It was a tighter series than anyone expected, but SKA overcame Spartak in six games to become the fourth team to make the Western Conference semi-finals. The Petersburg team will now face Lokomotiv, while there’s a Moscow derby between CSKA and Dynamo in the offing.
(SKA wins the series 4-2)
It took some time for SKA’s pressure to pay off, however. The visitor enjoyed a commanding advantage in terms of shots and attacking possession but was once again struggling to solve Julius Hudacek in the Spartak net. The home team created few chances of its own but did come close to taking the lead midway through the second period when Mikhail Kotlyarevsky hit Magnus Hellberg’s post. The 21-year-old former Salavat Yulaev forward has only played a handful of games for Spartak but almost grabbed his first goal in dramatic circumstances.
SKA responded by ringing one of Hudacek’s piping a minute later. Nikita Gusev was denied on that occasion, but the leading scorer in the regular season was about to give his team a vital goal. It came in the 36th minute after Mikhail Maltsev’s shot from between the hash marks was blocked by Hudacek. The puck rattled around in front of the net, with Artyom Zub getting a touch and a home defenseman missing the chance to clear before Gusev stuffed it home. It was hardly the prettiest marker in this year’s playoffs but it brought SKA to the brink of progressing.

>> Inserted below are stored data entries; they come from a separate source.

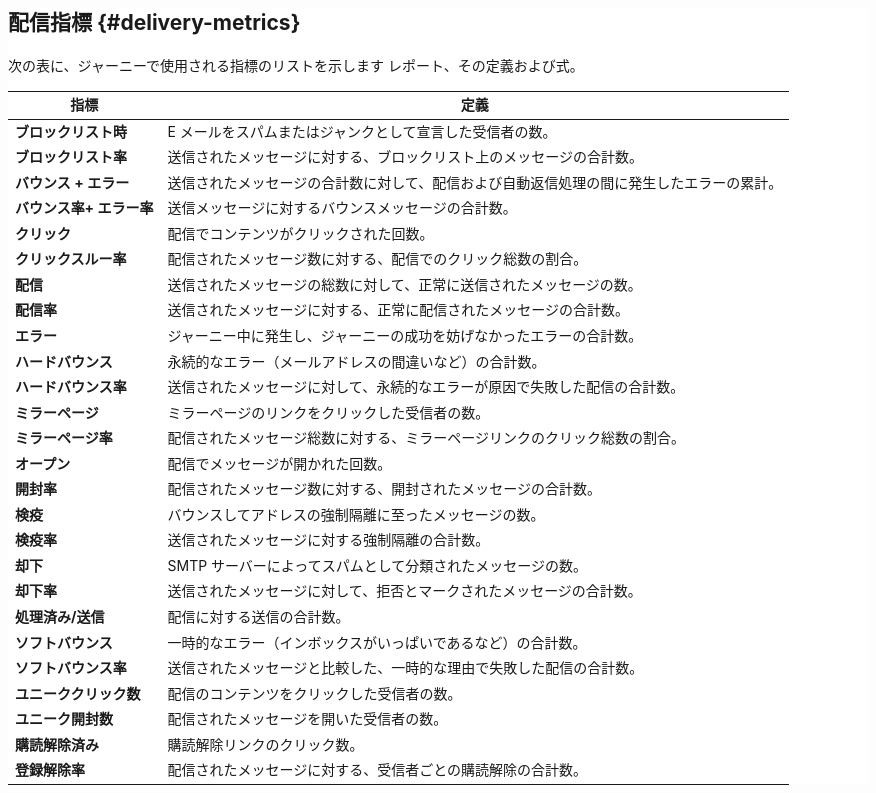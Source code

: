 ## 配信指標 {#delivery-metrics}

次の表に、ジャーニーで使用される指標のリストを示します
レポート、その定義および式。

| 指標 | 定義 |
|--- |--- |
| **ブロックリスト時** | E メールをスパムまたはジャンクとして宣言した受信者の数。 |
| **ブロックリスト率** | 送信されたメッセージに対する、ブロックリスト上のメッセージの合計数。 |
| **バウンス + エラー** | 送信されたメッセージの合計数に対して、配信および自動返信処理の間に発生したエラーの累計。 |
| **バウンス率+ エラー率** | 送信メッセージに対するバウンスメッセージの合計数。 |
| **クリック** | 配信でコンテンツがクリックされた回数。 |
| **クリックスルー率** | 配信されたメッセージ数に対する、配信でのクリック総数の割合。 |
| **配信** | 送信されたメッセージの総数に対して、正常に送信されたメッセージの数。 |
| **配信率** | 送信されたメッセージに対する、正常に配信されたメッセージの合計数。 |
| **エラー** | ジャーニー中に発生し、ジャーニーの成功を妨げなかったエラーの合計数。 |
| **ハードバウンス** | 永続的なエラー（メールアドレスの間違いなど）の合計数。 |
| **ハードバウンス率** | 送信されたメッセージに対して、永続的なエラーが原因で失敗した配信の合計数。 |
| **ミラーページ** | ミラーページのリンクをクリックした受信者の数。 |
| **ミラーページ率** | 配信されたメッセージ総数に対する、ミラーページリンクのクリック総数の割合。 |
| **オープン** | 配信でメッセージが開かれた回数。 |
| **開封率** | 配信されたメッセージ数に対する、開封されたメッセージの合計数。 |
| **検疫** | バウンスしてアドレスの強制隔離に至ったメッセージの数。 |
| **検疫率** | 送信されたメッセージに対する強制隔離の合計数。 |
| **却下** | SMTP サーバーによってスパムとして分類されたメッセージの数。 |
| **却下率** | 送信されたメッセージに対して、拒否とマークされたメッセージの合計数。 |
| **処理済み/送信** | 配信に対する送信の合計数。 |
| **ソフトバウンス** | 一時的なエラー（インボックスがいっぱいであるなど）の合計数。 |
| **ソフトバウンス率** | 送信されたメッセージと比較した、一時的な理由で失敗した配信の合計数。 |
| **ユニーククリック数** | 配信のコンテンツをクリックした受信者の数。 |
| **ユニーク開封数** | 配信されたメッセージを開いた受信者の数。 |
| **購読解除済み** | 購読解除リンクのクリック数。 |
| **登録解除率** | 配信されたメッセージに対する、受信者ごとの購読解除の合計数。 |
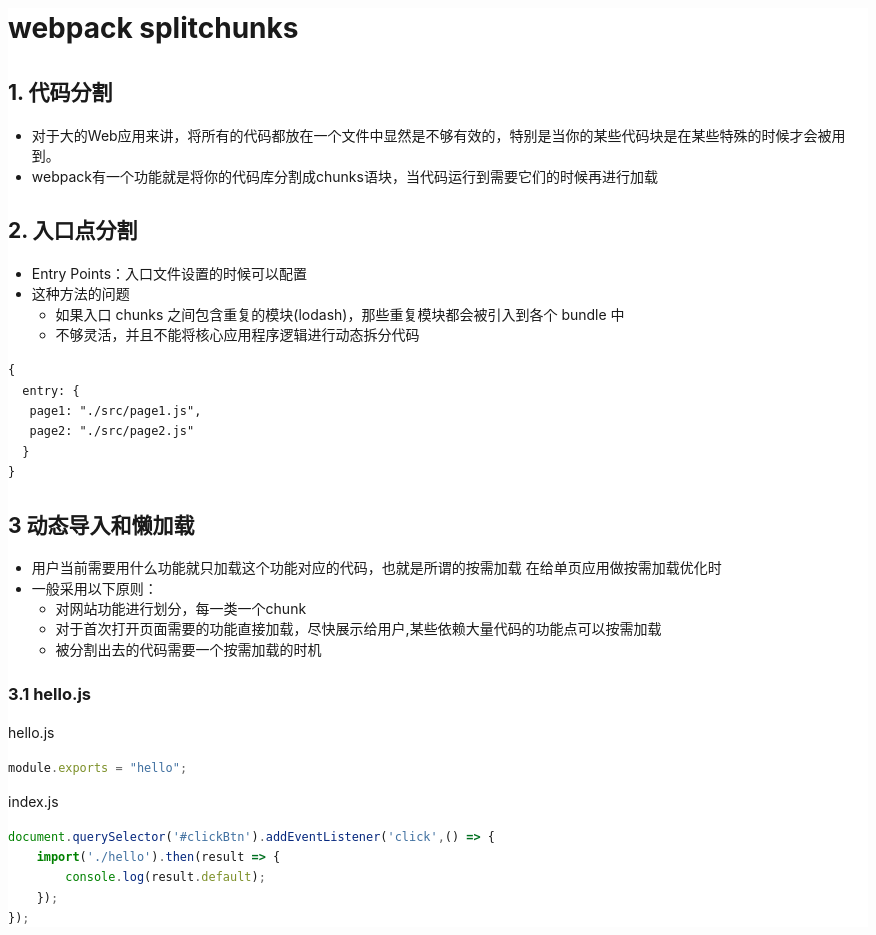# webpack splitchunks

1\. 代码分割 
---------------------------------------------------------------------

*   对于大的Web应用来讲，将所有的代码都放在一个文件中显然是不够有效的，特别是当你的某些代码块是在某些特殊的时候才会被用到。
*   webpack有一个功能就是将你的代码库分割成chunks语块，当代码运行到需要它们的时候再进行加载

2\. 入口点分割 
-------------------------------------------------------------------------------

*   Entry Points：入口文件设置的时候可以配置
*   这种方法的问题
    *   如果入口 chunks 之间包含重复的模块(lodash)，那些重复模块都会被引入到各个 bundle 中
    *   不够灵活，并且不能将核心应用程序逻辑进行动态拆分代码

```
{
  entry: {
   page1: "./src/page1.js",
   page2: "./src/page2.js"
  }
}

```

3 动态导入和懒加载 
-------------------------------------------------------------------------------------------------------------

*   用户当前需要用什么功能就只加载这个功能对应的代码，也就是所谓的按需加载 在给单页应用做按需加载优化时
*   一般采用以下原则：
    *   对网站功能进行划分，每一类一个chunk
    *   对于首次打开页面需要的功能直接加载，尽快展示给用户,某些依赖大量代码的功能点可以按需加载
    *   被分割出去的代码需要一个按需加载的时机

### 3.1 hello.js 

hello.js

```js
module.exports = "hello";

```

index.js

```js
document.querySelector('#clickBtn').addEventListener('click',() => {
    import('./hello').then(result => {
        console.log(result.default);
    });
});

```
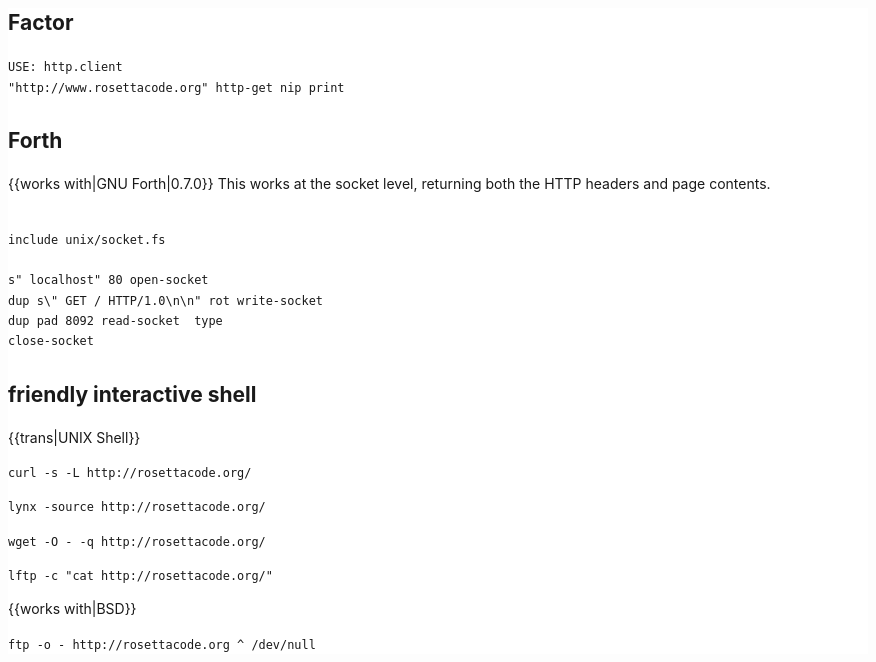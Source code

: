 

## Factor


```factor
USE: http.client
"http://www.rosettacode.org" http-get nip print

```



## Forth

{{works with|GNU Forth|0.7.0}}
This works at the socket level, returning both the HTTP headers and page contents.

```forth

include unix/socket.fs

s" localhost" 80 open-socket
dup s\" GET / HTTP/1.0\n\n" rot write-socket
dup pad 8092 read-socket  type
close-socket

```



## friendly interactive shell

{{trans|UNIX Shell}}

```fishshell
curl -s -L http://rosettacode.org/
```



```fishshell
lynx -source http://rosettacode.org/
```



```fishshell
wget -O - -q http://rosettacode.org/
```



```fishshell
lftp -c "cat http://rosettacode.org/"
```


{{works with|BSD}}

```fishshell
ftp -o - http://rosettacode.org ^ /dev/null
```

The first two periods saw SKA dominating on offense: the visitor was 26-8 up on shots after 40 minutes. The final frame, though, saw far less attacking endeavor from the visitor as it looked to its defense to secure the win. Spartak, though, struggled to generate opportunities and was caught out on the breakaway. Gusev began the move with a poke check deep in SKA’s zone. The puck broke for Pavel Datsyuk, who showed impressive pace for the oldest player in the competition as he led an odd man rush down the right. Sergei Plotnikov was alongside in support and gobbled up the dish from Datsyuk. 2-0 to SKA, and surely game over.

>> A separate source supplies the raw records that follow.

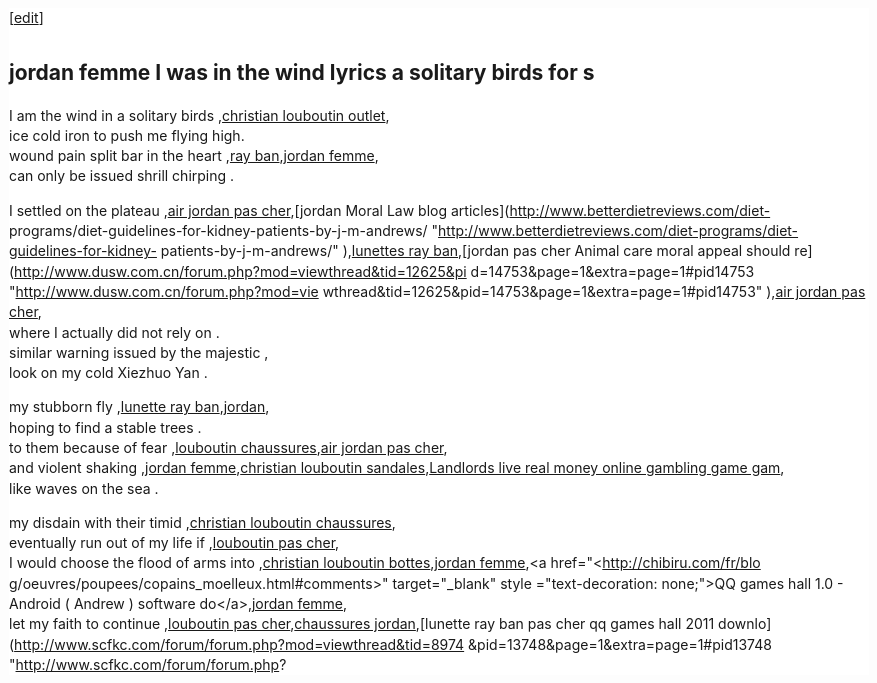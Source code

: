 [[edit](/index.php?title=User:Affuooold&action=edit&section=10 "Edit section:
jordan femme I was in the wind lyrics a solitary birds for s" )]

##  jordan femme I was in the wind lyrics a solitary birds for s

I am the wind in a solitary birds ,[christian louboutin
outlet](http://www.l0uboutinshoes.com "http://www.l0uboutinshoes.com" ),  
ice cold iron to push me flying high.  
wound pain split bar in the heart ,[ray ban](http://www.raybanfr1.com
"http://www.raybanfr1.com" ),[jordan
femme](http://www.nikejordanspascherfr.com
"http://www.nikejordanspascherfr.com" ),  
can only be issued shrill chirping .  
  
I settled on the plateau ,[air jordan pas
cher](http://www.airjordanpascher2.com "http://www.airjordanpascher2.com"
),[jordan Moral Law blog articles](http://www.betterdietreviews.com/diet-
programs/diet-guidelines-for-kidney-patients-by-j-m-andrews/
"http://www.betterdietreviews.com/diet-programs/diet-guidelines-for-kidney-
patients-by-j-m-andrews/" ),[lunettes ray
ban](http://www.lunettesraybanpascherfr.com
"http://www.lunettesraybanpascherfr.com" ),[jordan pas cher Animal care moral
appeal should re](http://www.dusw.com.cn/forum.php?mod=viewthread&tid=12625&pi
d=14753&page=1&extra=page=1#pid14753 "http://www.dusw.com.cn/forum.php?mod=vie
wthread&tid=12625&pid=14753&page=1&extra=page=1#pid14753" ),[air jordan pas
cher](http://www.airjordanpascher2.com "http://www.airjordanpascher2.com" ),  
where I actually did not rely on .  
similar warning issued by the majestic ,  
look on my cold Xiezhuo Yan .  
  
my stubborn fly ,[lunette ray ban](http://www.lunetteraybanpascherfr.com
"http://www.lunetteraybanpascherfr.com"
),[jordan](http://www.nikejordanpascherfr1.com
"http://www.nikejordanpascherfr1.com" ),  
hoping to find a stable trees .  
to them because of fear ,[louboutin chaussures](http://www.louboutinshoes2.com
"http://www.louboutinshoes2.com" ),[air jordan pas
cher](http://www.airjordanpascher2.com "http://www.airjordanpascher2.com" ),  
and violent shaking ,[jordan femme](http://www.nikejordanspascherfr.com
"http://www.nikejordanspascherfr.com" ),[christian louboutin
sandales](http://www.l0uboutinshoes.com "http://www.l0uboutinshoes.com"
),[Landlords live real money online gambling game
gam](http://www.purplemoon.jp/blog/2011/02/job-hunting-01.html#comments
"http://www.purplemoon.jp/blog/2011/02/job-hunting-01.html#comments" ),  
like waves on the sea .  
  
my disdain with their timid ,[christian louboutin
chaussures](http://www.l0uboutinshoes.com "http://www.l0uboutinshoes.com" ),  
eventually run out of my life if ,[louboutin pas
cher](http://www.l0uboutinshoes.com "http://www.l0uboutinshoes.com" ),  
I would choose the flood of arms into ,[christian louboutin
bottes](http://www.l0uboutinshoes.com "http://www.l0uboutinshoes.com"
),[jordan femme](http://www.nikejordanspascherfr.com
"http://www.nikejordanspascherfr.com" ),&lt;a href="<http://chibiru.com/fr/blo
g/oeuvres/poupees/copains_moelleux.html#comments>" target="_blank" style
="text-decoration: none;"&gt;QQ games hall 1.0 - Android ( Andrew ) software
do&lt;/a&gt;,[jordan femme](http://www.nikejordanspascherfr.com
"http://www.nikejordanspascherfr.com" ),  
let my faith to continue ,[louboutin pas cher](http://www.l0uboutinshoes.com
"http://www.l0uboutinshoes.com" ),[chaussures
jordan](http://www.chaussuresairjjordans.com
"http://www.chaussuresairjjordans.com" ),[lunette ray ban pas cher qq games
hall 2011 downlo](http://www.scfkc.com/forum/forum.php?mod=viewthread&tid=8974
&pid=13748&page=1&extra=page=1#pid13748 "http://www.scfkc.com/forum/forum.php?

Not quite. This series has never been short of surprises and there was one more twist to come. Into the final two minutes, with Hudacek watching from the bench, Spartak pulled a goal back. Robin Hanzl wrestled the puck away from Alexander Barabanov, Ilya Zubov followed up to score on Hellberg. With 76 seconds left, could the Red-and-Whites produce another dramatic late rally to extend its season at least into overtime?
Ultimately, that was one sensation too far. SKA held on for those last moments and completed the series win. But for Spartak, there was great pride at putting so much pressure on one of the pre-tournament favorites.
Ilya Vorobyov, head coach, SKA
It was a good series for us, we got a lot from it. Today’s game was hard-fought, just like we expected. We got a goal from a rebound and then we played on the counter attack. The start of the series was horrific for us but we managed to get together and change the course of the games. The first series is always hard, psychologically. I hope that we’ll see Kuzmenko and Prokhorkin back soon. More than hope, I believe we will.
We’ve played Lokomotiv four times this season. We know what to expect. It’s a young aggressive team, they skate well.
Igor Ulanov, coach, Spartak
Not many people expected this kind of performance from Spartak. But Spartak is known as the People’s Team, the people were on our side and we could feel that. Our fans really helped us.
Today’s game was decided by the first mistake. SKA didn’t allow us opportunities and scored on us. There were moments where we could have got back into the game, there were even chances for us to go in front at the start. But in the playoffs, you need nerves of steel.
The guys battled for the full 60 minutes, we have to give them credit. We didn’t play badly throughout the series. But now we need to start thinking about next season. We’ll sit down and drawn our own conclusions about our team.